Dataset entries
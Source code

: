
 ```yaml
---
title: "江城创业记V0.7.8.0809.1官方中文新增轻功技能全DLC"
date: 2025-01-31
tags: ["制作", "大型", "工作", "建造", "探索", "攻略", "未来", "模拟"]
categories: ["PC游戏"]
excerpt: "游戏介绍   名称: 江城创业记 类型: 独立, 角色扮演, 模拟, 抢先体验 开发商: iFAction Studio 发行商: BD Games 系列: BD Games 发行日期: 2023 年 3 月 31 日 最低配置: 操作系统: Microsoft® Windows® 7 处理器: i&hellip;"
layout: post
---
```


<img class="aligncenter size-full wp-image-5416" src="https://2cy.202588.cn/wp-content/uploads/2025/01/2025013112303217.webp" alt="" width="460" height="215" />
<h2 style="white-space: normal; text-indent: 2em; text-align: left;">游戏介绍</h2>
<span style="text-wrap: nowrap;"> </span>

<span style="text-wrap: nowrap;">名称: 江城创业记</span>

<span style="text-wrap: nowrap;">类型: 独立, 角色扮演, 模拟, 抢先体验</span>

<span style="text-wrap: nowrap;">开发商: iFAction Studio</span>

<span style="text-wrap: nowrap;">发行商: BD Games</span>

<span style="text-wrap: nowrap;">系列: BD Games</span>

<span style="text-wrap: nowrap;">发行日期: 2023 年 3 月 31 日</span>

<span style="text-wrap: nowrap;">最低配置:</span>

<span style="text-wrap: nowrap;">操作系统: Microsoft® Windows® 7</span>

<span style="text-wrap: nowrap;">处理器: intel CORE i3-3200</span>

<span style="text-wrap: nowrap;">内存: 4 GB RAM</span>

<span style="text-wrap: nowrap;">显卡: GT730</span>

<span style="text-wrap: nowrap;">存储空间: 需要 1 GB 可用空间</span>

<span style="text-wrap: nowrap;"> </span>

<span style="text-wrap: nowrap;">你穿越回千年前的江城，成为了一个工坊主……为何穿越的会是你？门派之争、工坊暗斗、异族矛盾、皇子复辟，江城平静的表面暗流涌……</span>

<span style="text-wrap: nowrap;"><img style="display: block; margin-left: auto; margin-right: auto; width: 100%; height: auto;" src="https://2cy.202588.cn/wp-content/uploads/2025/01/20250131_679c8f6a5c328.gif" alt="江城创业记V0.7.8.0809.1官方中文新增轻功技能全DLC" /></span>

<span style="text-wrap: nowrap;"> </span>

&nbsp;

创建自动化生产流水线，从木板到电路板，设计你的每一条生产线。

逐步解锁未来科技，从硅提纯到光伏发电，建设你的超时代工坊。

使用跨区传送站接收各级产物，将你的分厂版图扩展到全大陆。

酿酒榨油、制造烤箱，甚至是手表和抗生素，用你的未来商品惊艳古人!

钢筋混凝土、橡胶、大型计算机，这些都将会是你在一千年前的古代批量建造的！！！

**PROBLEM REQUIREMENTS**. Beginning with the line that holds "使用跨区传送站接收各级产物，将你的分厂版图扩展到全大陆。", copy the entries exactly to their last line, and leave out every earlier line.

**RESULT FOR THIS TASK**.
使用跨区传送站接收各级产物，将你的分厂版图扩展到全大陆。

酿酒榨油、制造烤箱，甚至是手表和抗生素，用你的未来商品惊艳古人!

钢筋混凝土、橡胶、大型计算机，这些都将会是你在一千年前的古代批量建造的！！！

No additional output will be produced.